- **Instructions for the task**: Reproduce exactly, from the line containing "- Raw water", every line down to the end of the data below.

- **The data**:
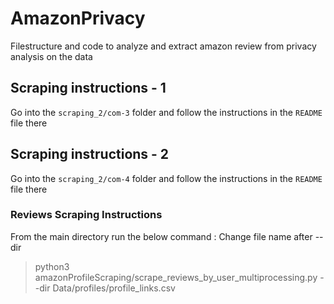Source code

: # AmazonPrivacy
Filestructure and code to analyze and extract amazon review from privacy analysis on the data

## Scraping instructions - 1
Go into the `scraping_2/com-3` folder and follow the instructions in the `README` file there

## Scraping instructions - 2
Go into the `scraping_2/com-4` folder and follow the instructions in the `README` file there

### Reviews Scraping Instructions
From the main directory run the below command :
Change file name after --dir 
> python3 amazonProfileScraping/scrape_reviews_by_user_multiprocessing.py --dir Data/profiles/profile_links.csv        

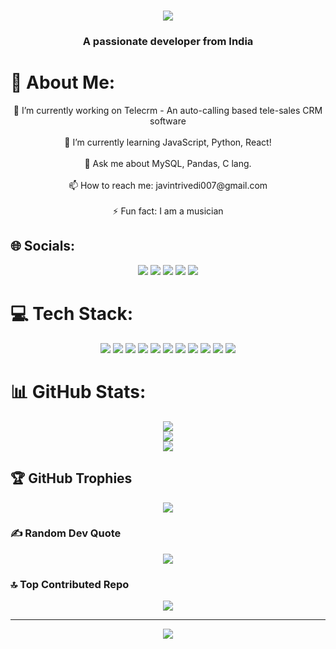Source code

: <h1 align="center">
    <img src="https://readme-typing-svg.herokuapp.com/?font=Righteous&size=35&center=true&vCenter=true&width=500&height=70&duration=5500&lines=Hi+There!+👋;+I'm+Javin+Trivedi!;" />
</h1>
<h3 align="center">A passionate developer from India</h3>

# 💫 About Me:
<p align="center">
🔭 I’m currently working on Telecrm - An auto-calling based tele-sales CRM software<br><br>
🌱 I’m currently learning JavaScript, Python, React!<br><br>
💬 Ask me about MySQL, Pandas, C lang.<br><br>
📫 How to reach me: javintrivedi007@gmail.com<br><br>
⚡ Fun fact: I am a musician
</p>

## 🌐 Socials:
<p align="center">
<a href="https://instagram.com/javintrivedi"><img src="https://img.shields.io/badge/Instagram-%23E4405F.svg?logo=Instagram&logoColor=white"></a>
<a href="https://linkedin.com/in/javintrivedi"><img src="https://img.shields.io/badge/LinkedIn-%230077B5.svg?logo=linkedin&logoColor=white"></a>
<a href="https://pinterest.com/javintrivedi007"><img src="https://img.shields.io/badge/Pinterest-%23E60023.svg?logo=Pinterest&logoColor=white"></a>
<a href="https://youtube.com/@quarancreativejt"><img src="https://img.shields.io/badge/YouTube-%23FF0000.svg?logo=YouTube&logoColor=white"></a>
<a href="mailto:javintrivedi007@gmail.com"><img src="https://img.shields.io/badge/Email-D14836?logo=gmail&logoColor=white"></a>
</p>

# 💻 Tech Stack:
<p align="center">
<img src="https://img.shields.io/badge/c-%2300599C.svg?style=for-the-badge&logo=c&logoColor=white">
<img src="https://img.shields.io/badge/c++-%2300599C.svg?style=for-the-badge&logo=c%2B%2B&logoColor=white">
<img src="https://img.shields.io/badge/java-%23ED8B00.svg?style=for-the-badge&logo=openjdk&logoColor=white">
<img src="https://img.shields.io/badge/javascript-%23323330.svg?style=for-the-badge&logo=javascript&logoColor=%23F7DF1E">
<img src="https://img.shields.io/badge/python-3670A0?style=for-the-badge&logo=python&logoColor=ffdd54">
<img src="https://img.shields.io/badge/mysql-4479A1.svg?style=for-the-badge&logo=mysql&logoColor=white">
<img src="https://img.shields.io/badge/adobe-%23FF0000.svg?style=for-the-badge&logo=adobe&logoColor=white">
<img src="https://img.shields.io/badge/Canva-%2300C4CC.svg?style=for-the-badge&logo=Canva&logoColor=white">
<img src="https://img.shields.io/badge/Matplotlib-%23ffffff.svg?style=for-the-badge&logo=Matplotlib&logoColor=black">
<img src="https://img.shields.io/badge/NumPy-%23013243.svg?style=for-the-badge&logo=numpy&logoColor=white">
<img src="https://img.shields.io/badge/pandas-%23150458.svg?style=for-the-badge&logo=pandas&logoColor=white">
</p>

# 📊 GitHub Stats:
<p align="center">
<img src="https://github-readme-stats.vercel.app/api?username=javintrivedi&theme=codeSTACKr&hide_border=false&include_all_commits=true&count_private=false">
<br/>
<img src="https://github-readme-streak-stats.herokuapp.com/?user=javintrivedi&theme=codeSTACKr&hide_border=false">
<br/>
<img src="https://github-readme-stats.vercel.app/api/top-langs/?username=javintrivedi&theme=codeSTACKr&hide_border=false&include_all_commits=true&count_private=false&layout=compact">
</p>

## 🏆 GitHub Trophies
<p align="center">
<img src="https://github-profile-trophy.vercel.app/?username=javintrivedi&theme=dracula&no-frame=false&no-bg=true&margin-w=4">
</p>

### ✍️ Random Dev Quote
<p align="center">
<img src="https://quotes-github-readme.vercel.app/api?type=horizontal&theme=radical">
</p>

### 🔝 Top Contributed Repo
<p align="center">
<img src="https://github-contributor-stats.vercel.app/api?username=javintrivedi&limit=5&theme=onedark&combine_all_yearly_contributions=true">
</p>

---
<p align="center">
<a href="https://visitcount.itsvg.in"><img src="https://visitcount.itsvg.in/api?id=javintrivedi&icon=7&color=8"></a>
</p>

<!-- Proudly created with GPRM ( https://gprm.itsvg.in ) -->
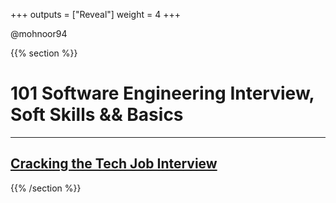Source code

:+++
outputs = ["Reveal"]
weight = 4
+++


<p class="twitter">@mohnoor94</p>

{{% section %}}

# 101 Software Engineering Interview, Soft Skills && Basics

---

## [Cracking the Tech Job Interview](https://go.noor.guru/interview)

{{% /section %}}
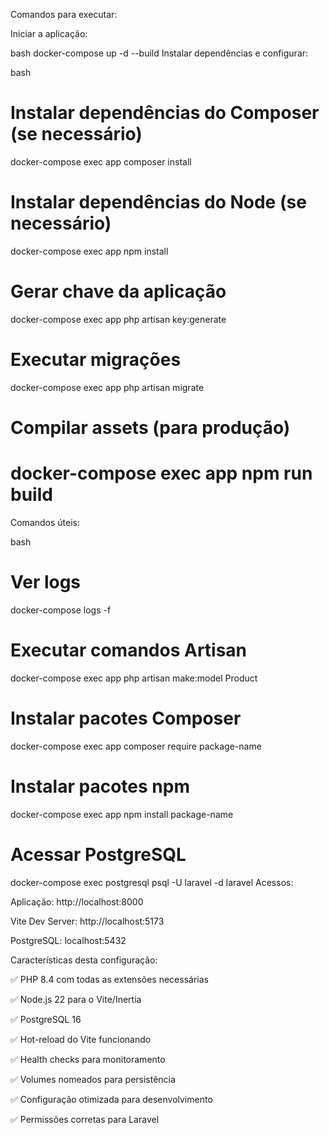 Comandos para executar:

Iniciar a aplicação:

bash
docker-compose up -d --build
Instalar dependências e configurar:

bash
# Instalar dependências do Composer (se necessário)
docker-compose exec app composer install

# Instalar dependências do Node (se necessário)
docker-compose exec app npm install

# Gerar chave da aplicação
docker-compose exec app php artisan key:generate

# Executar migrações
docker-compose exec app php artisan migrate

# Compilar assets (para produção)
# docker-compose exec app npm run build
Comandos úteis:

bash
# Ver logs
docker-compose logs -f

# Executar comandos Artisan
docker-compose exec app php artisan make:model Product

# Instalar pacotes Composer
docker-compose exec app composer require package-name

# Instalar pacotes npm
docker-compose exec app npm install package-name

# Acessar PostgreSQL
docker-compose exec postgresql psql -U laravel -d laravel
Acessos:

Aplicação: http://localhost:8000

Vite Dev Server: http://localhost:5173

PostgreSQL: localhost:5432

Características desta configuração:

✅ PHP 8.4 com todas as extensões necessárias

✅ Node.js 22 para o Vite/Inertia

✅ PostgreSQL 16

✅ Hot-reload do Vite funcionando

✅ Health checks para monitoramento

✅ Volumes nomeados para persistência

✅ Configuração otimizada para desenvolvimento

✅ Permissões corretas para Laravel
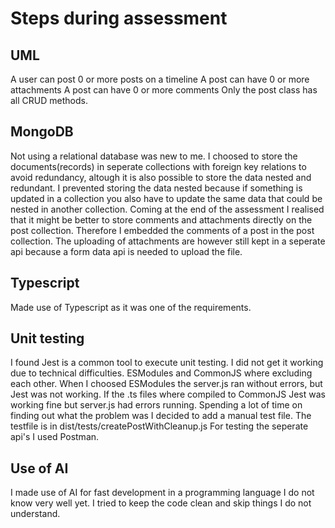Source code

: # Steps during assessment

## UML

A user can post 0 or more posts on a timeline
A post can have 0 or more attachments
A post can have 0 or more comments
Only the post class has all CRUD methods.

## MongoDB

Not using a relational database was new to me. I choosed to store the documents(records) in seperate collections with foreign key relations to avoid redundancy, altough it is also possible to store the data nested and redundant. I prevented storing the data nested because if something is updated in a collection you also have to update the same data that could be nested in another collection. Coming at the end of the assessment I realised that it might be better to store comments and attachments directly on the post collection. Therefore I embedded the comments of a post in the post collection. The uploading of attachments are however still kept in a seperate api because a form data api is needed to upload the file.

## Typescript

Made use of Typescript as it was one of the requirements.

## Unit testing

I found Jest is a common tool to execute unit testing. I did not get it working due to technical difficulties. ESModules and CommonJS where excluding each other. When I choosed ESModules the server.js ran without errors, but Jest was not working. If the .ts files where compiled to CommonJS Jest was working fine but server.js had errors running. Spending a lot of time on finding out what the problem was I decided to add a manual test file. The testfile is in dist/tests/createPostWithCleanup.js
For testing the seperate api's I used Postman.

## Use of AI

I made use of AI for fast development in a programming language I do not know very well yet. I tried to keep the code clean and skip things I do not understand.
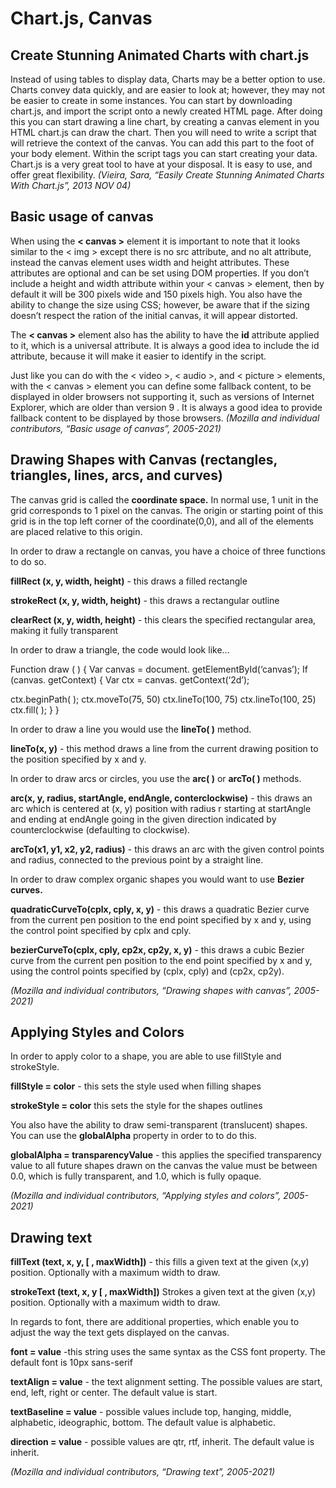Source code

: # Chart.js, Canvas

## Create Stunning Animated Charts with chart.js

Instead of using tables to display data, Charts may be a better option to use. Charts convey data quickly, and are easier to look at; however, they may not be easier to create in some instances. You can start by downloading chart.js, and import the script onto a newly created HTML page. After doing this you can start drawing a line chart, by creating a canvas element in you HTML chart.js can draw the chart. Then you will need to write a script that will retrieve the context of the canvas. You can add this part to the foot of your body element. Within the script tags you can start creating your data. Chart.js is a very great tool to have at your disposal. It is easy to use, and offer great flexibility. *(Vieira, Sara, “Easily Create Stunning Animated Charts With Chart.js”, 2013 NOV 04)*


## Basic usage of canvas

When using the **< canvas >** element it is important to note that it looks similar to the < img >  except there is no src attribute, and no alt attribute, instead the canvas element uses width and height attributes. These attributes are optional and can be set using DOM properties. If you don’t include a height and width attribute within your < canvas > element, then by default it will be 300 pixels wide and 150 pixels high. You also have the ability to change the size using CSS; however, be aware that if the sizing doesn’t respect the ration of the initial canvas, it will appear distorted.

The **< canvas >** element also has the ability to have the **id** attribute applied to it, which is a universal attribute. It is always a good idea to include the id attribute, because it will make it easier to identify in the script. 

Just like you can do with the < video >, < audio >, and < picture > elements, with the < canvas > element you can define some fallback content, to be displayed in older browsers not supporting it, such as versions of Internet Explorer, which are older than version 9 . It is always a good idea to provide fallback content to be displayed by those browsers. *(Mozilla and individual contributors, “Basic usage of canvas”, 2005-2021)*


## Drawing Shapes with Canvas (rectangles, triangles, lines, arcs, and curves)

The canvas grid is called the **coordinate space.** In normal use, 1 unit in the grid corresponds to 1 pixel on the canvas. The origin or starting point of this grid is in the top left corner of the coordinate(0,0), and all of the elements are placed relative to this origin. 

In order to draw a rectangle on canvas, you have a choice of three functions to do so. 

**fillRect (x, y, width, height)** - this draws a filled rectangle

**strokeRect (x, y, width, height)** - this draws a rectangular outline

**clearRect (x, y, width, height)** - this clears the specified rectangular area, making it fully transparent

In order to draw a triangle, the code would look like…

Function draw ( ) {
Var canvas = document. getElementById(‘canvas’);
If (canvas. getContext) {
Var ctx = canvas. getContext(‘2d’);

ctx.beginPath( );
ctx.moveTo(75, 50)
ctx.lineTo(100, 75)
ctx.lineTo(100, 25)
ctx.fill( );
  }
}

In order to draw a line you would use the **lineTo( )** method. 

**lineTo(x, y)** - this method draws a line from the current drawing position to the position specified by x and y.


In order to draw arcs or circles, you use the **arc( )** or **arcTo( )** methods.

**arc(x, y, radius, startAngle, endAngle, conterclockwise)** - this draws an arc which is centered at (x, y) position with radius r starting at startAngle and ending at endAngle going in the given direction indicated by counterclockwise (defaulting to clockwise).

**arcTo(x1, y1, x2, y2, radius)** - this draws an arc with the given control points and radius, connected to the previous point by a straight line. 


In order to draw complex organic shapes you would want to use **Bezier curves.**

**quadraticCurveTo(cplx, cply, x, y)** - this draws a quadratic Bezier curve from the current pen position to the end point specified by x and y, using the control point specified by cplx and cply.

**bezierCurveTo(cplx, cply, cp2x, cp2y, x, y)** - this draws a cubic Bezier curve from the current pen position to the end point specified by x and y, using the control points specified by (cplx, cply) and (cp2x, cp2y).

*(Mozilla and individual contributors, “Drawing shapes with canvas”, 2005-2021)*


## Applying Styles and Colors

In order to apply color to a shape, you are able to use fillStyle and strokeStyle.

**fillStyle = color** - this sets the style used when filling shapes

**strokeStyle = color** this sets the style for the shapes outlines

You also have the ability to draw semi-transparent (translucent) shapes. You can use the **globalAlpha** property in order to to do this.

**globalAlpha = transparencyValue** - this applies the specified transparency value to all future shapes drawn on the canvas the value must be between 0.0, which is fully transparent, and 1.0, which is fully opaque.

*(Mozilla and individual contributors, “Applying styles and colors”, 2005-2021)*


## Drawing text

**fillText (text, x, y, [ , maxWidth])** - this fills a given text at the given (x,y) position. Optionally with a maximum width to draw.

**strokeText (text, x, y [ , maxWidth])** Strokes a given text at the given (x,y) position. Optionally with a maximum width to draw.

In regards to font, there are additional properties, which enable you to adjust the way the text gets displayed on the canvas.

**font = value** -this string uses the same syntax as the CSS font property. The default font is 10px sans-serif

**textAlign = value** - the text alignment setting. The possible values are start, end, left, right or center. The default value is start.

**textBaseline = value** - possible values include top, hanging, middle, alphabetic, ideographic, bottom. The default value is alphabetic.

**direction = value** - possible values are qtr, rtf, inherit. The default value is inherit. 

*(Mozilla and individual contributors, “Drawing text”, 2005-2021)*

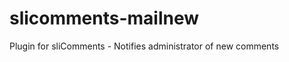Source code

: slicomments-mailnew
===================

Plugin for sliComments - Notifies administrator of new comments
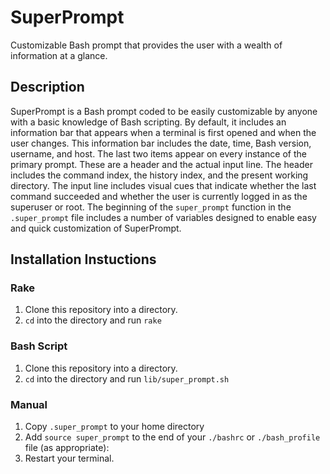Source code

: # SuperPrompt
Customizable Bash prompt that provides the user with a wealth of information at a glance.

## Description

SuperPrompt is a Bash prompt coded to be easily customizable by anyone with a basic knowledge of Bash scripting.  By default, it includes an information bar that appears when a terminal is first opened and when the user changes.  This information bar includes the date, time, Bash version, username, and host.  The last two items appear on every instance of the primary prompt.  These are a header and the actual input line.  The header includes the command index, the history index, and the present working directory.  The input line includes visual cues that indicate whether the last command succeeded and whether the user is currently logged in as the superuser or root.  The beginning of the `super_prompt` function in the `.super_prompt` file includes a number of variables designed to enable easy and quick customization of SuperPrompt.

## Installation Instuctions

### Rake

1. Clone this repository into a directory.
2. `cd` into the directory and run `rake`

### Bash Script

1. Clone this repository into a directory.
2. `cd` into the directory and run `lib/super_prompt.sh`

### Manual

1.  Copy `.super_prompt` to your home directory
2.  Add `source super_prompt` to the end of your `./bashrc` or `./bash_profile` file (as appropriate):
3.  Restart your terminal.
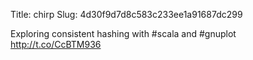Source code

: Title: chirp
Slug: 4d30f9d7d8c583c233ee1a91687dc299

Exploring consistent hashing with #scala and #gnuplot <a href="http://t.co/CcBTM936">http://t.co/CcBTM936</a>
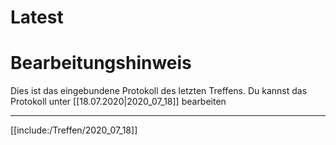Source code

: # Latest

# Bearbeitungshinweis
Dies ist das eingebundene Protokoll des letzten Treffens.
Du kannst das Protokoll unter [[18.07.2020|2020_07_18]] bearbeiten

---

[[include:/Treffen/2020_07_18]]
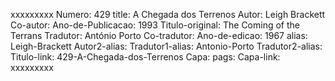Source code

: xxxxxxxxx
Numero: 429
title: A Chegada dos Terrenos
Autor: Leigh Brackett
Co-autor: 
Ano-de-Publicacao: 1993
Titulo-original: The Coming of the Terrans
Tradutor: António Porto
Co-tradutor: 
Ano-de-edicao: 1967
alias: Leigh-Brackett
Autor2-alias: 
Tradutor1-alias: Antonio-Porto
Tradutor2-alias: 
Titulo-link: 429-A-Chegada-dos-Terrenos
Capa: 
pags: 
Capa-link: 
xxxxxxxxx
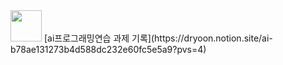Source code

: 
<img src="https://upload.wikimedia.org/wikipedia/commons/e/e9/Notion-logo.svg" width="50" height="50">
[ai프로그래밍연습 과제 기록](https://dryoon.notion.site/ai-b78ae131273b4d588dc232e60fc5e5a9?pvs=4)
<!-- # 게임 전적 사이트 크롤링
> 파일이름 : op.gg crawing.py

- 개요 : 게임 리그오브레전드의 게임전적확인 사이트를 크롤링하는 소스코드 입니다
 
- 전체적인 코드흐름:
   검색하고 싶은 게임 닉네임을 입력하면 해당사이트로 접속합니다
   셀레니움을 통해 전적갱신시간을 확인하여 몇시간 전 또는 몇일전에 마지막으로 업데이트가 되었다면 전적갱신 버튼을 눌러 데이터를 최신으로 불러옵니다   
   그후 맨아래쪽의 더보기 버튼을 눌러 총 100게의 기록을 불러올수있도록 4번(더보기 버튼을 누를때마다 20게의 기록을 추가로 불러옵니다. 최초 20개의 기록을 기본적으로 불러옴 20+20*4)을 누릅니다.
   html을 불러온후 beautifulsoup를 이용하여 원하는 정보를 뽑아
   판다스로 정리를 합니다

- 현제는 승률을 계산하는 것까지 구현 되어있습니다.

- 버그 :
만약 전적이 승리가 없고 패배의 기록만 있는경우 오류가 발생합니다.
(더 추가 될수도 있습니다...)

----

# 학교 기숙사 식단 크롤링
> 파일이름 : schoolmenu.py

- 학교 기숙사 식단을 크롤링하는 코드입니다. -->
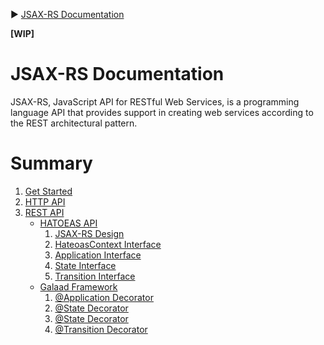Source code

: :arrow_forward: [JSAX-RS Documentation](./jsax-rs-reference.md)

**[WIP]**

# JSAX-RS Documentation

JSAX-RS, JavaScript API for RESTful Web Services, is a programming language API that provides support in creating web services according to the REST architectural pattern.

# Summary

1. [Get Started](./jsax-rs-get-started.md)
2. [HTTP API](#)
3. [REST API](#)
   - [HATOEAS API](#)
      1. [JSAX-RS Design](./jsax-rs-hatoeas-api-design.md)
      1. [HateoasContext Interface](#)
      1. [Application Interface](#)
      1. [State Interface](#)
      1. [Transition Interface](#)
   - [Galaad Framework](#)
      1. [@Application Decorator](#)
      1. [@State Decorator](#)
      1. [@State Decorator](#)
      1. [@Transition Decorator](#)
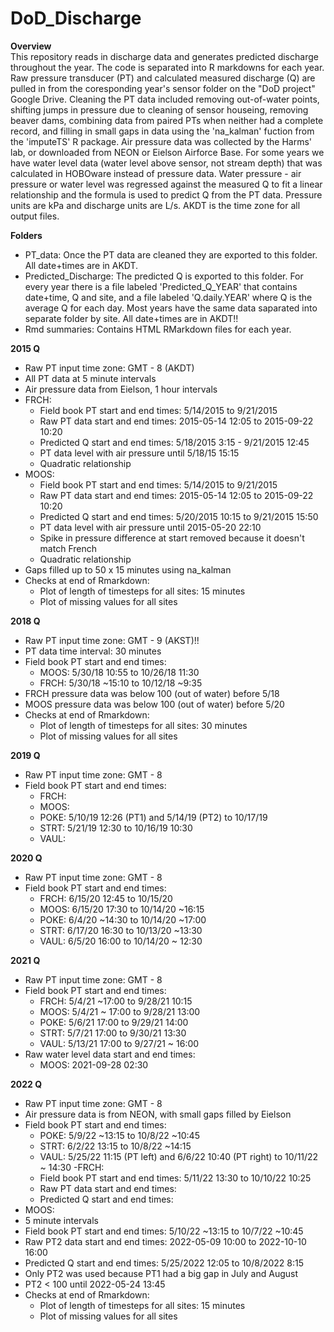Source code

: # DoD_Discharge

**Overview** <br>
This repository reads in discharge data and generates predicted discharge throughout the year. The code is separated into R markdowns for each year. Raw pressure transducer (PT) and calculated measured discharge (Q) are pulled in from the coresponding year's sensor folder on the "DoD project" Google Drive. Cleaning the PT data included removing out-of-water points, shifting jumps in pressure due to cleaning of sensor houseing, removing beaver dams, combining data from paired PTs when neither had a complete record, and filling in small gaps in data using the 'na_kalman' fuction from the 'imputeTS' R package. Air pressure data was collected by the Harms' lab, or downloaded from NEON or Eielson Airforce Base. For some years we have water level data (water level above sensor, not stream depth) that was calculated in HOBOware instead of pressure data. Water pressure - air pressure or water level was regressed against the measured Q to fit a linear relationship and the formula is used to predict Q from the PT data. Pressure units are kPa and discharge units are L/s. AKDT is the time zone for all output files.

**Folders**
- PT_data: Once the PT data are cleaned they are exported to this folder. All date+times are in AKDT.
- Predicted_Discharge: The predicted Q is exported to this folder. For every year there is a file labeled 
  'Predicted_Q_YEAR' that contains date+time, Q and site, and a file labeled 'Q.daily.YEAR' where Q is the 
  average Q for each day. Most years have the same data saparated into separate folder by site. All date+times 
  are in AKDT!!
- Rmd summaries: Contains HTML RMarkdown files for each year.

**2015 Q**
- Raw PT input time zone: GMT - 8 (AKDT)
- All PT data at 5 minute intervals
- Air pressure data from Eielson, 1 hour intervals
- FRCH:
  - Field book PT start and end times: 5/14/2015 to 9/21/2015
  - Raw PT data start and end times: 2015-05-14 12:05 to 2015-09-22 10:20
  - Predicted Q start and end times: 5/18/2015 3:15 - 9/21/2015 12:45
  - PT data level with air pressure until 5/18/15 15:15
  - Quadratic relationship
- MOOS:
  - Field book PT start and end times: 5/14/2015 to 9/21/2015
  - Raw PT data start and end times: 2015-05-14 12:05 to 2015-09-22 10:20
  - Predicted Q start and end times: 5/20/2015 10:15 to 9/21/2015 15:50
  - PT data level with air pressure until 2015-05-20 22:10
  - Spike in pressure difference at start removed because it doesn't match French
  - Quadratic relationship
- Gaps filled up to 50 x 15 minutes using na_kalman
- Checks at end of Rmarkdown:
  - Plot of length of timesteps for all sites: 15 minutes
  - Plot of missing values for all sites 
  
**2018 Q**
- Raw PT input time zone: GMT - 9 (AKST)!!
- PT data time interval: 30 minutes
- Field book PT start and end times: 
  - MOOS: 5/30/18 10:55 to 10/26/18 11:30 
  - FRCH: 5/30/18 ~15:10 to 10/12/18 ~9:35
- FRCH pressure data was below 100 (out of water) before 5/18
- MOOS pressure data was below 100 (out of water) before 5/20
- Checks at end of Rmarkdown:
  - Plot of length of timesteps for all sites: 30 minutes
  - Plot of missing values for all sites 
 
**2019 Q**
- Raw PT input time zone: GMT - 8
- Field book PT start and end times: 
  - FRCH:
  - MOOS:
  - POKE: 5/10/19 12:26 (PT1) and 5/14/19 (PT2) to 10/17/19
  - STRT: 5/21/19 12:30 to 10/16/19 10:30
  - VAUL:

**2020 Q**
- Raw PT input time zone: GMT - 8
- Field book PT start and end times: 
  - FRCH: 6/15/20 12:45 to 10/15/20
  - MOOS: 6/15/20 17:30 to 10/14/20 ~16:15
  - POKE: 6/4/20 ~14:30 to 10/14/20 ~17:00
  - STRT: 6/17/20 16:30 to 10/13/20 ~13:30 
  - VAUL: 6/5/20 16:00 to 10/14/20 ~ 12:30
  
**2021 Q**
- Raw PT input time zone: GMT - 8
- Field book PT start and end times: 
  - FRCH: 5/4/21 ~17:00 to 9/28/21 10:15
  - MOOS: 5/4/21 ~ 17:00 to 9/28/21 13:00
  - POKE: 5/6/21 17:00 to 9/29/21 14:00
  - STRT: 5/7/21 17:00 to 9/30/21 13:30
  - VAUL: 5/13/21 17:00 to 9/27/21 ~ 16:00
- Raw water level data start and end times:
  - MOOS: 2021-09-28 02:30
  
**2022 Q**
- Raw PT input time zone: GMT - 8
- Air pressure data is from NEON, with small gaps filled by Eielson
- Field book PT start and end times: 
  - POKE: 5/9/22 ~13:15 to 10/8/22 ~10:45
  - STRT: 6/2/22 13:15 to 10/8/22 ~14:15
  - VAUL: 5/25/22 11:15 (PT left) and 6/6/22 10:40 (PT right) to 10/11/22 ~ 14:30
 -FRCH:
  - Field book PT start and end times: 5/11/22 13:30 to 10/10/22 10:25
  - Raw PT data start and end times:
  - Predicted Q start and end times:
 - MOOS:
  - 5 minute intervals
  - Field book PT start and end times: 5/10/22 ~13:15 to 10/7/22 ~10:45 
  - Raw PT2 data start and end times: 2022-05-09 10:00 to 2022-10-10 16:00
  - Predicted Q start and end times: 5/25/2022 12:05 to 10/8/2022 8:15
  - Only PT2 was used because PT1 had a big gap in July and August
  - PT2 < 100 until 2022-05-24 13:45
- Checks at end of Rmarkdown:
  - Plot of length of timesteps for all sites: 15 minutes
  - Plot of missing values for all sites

- **Result for this task**:
- Raw water level data start and end times:
  - MOOS: 2021-09-28 02:30
  
**2022 Q**
- Raw PT input time zone: GMT - 8
- Air pressure data is from NEON, with small gaps filled by Eielson
- Field book PT start and end times: 
  - POKE: 5/9/22 ~13:15 to 10/8/22 ~10:45
  - STRT: 6/2/22 13:15 to 10/8/22 ~14:15
  - VAUL: 5/25/22 11:15 (PT left) and 6/6/22 10:40 (PT right) to 10/11/22 ~ 14:30
 -FRCH:
  - Field book PT start and end times: 5/11/22 13:30 to 10/10/22 10:25
  - Raw PT data start and end times:
  - Predicted Q start and end times:
 - MOOS:
  - 5 minute intervals
  - Field book PT start and end times: 5/10/22 ~13:15 to 10/7/22 ~10:45 
  - Raw PT2 data start and end times: 2022-05-09 10:00 to 2022-10-10 16:00
  - Predicted Q start and end times: 5/25/2022 12:05 to 10/8/2022 8:15
  - Only PT2 was used because PT1 had a big gap in July and August
  - PT2 < 100 until 2022-05-24 13:45
- Checks at end of Rmarkdown:
  - Plot of length of timesteps for all sites: 15 minutes
  - Plot of missing values for all sites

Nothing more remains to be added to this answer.